Understanding the Families, or, “What is your data model?”
An outcome of a more detailed understanding of the data – the Variety – will provide us with an indication of the data our management system will house and therefore also any requirements for data models. It may well be that our data is suitably modeled via Key-Value; it may well be that a document store is more suitable as it provides repository that allows for flexible modeling and adjustments later (i.e. we are not totally clear on the data). Perhaps our use case is best modeled by graph technologies? It may well be that we are still subjected to the relational paradigm and we cannot sacrifice any form of ACID, in which case, subject to our scalability requirements, we may need to be looking at “NewSQL” offerings?
The future, or, “When is Big too Big?”
Beyond whether we have a big data problem, it might be whether considering if we want one.
Do we have policies on use of private data? Do we archive too much business data, beyond regulatory requirements? Do we archive too much machine-generated data? Do we purge and expire datasets? Do we really expect to derive value from large datasets? What do we have to store to satisfy legal requirements, what do we need to store to operate the business, what do we want to store to understand our business and finally what do we think we need?
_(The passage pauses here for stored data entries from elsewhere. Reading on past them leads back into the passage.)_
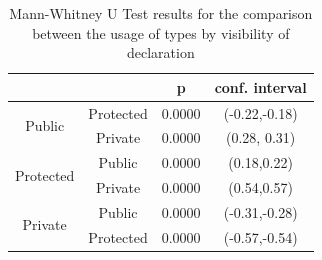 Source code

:\documentclass[preprint]{sigplanconf}
\renewcommand{\arraystretch}{1.2}
\begin{document}
\begin{table}[h]

\centering{}%
\renewcommand{\arraystretch}{1.2}

\begin{tabular}{|c|c|c|c|}
\hline 
								& {}		& p		& conf. interval	\\
\hline
\hline
\multirow{2}{*}{Public}			& Protected	& 0.0000 & (-0.22,-0.18)	\\ 
								& Private	& 0.0000 &  (0.28, 0.31)	\\
\hline  
\multirow{2}{*}{Protected}		& Public	& 0.0000 & (0.18,0.22)	\\
								& Private	& 0.0000 & (0.54,0.57)	\\
\hline  
\multirow{2}{*}{Private}		& Public	& 0.0000 & (-0.31,-0.28)	\\
								& Protected	& 0.0000 & (-0.57,-0.54)	\\
\hline  
\end{tabular}
\label{tab:all_utest_visibility}
\caption{Mann-Whitney U Test results for the comparison between the usage of types by visibility of declaration}
\end{table}


% 
% 
% 
\end{document}

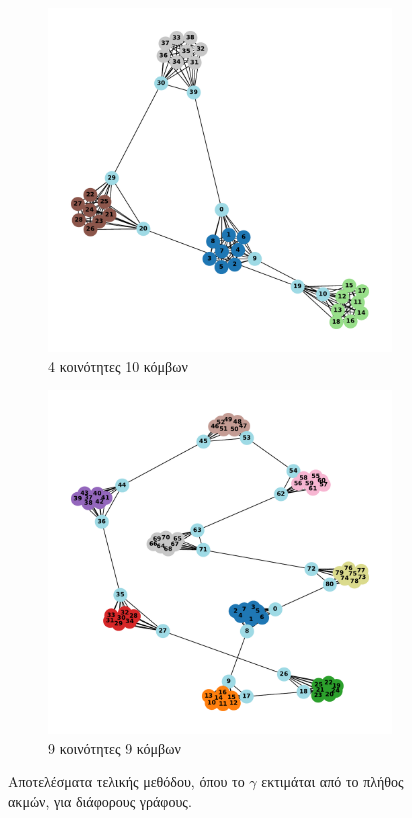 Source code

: \documentclass[12pt, letterpaper]{article}
\begin{document}
\begin{figure}
  \vfill

  \begin{subfigure}{0.5\textwidth}
    \centering
    \includegraphics[width=0.6\linewidth]{AUTO4,10.pdf}
    \caption{4 κοινότητες 10 κόμβων}
    \label{}
  \end{subfigure}
  \begin{subfigure}{0.5\textwidth}
    \centering
    \includegraphics[width=0.6\linewidth]{AUTO9,9.pdf}
    \caption{9 κοινότητες 9 κόμβων}
    \label{}
  \end{subfigure}


  \caption{Αποτελέσματα τελικής μεθόδου, όπου το $\gamma$ εκτιμάται 
  από το πλήθος ακμών, για διάφορους γράφους.}
  \label{edgeresults}
\end{figure}
\end{document}
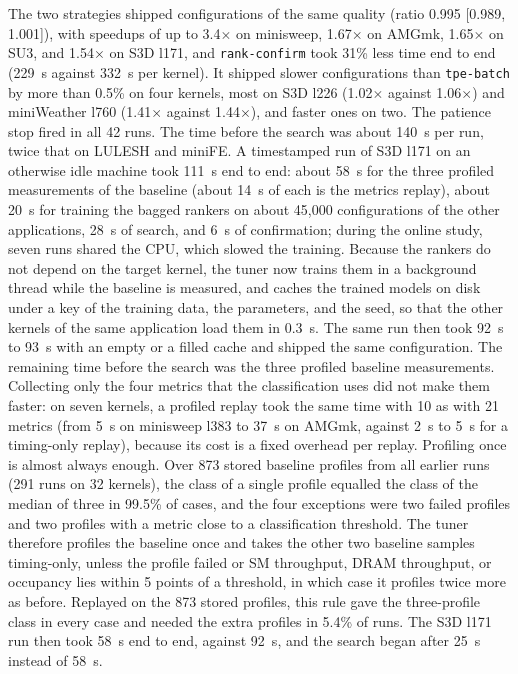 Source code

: \documentclass[10pt]{article}
\newcommand{\x}{\ensuremath{\times}}
\newcommand{\code}[1]{\texttt{#1}}
\begin{document}
The two strategies shipped configurations of the same quality (ratio 0.995
[0.989, 1.001]), with speedups of up to 3.4\x{} on minisweep, 1.67\x{} on AMGmk,
1.65\x{} on SU3, and 1.54\x{} on S3D l171, and \code{rank-confirm} took 31\%
less time end to end (229~s against 332~s per kernel). It shipped slower
configurations than \code{tpe-batch} by more than 0.5\% on four kernels, most on
S3D l226 (1.02\x{} against 1.06\x{}) and miniWeather l760 (1.41\x{} against
1.44\x{}), and faster ones on two. The patience stop fired in all 42 runs. The
time before the search was about 140~s per run, twice that on LULESH and
miniFE. A timestamped run of S3D l171 on an otherwise idle machine took 111~s
end to end: about 58~s for the three profiled measurements of the baseline
(about 14~s of each is the metrics replay), about 20~s for training the bagged
rankers on about 45{,}000 configurations of the other applications, 28~s of
search, and 6~s of confirmation; during the online study, seven runs shared
the CPU, which slowed the training. Because the rankers do not depend on the
target kernel, the tuner now trains them in a background thread while the
baseline is measured, and caches the trained models on disk under a key of the
training data, the parameters, and the seed, so that the other kernels of the
same application load them in 0.3~s. The same run then took 92~s to 93~s
with an empty or a filled cache and shipped the same configuration. The
remaining time before the search was the three profiled baseline
measurements. Collecting only the four metrics that the classification uses
did not make them faster: on seven kernels, a profiled replay took the same
time with 10 as with 21 metrics (from 5~s on minisweep l383 to 37~s on AMGmk,
against 2~s to 5~s for a timing-only replay), because its cost is a fixed
overhead per replay. Profiling once is almost always enough. Over 873 stored
baseline profiles from all earlier runs (291 runs on 32 kernels), the class of
a single profile equalled the class of the median of three in 99.5\% of
cases, and the four exceptions were two failed profiles and two profiles with
a metric close to a classification threshold. The tuner therefore profiles
the baseline once and takes the other two baseline samples timing-only,
unless the profile failed or SM throughput, DRAM throughput, or occupancy lies
within 5 points of a threshold, in which case it profiles twice more as
before. Replayed on the 873 stored profiles, this rule gave the three-profile
class in every case and needed the extra profiles in 5.4\% of runs. The S3D
l171 run then took 58~s end to end, against 92~s, and the search began after
25~s instead of 58~s.
\end{document}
Whereas the arguments that commoditization does allow for cheaper storage and analysis of large datasets are valid and sound, this should not be a carte blanche to store anything and everything. In all the hype around Big Data, it’s probably worth bearing in mind that a high percentage of the data stored will never be looked at again let alone used productively. The impact of these unused, untapped and stagnant pools of data on the bottom line – and the environment – should not be overlooked.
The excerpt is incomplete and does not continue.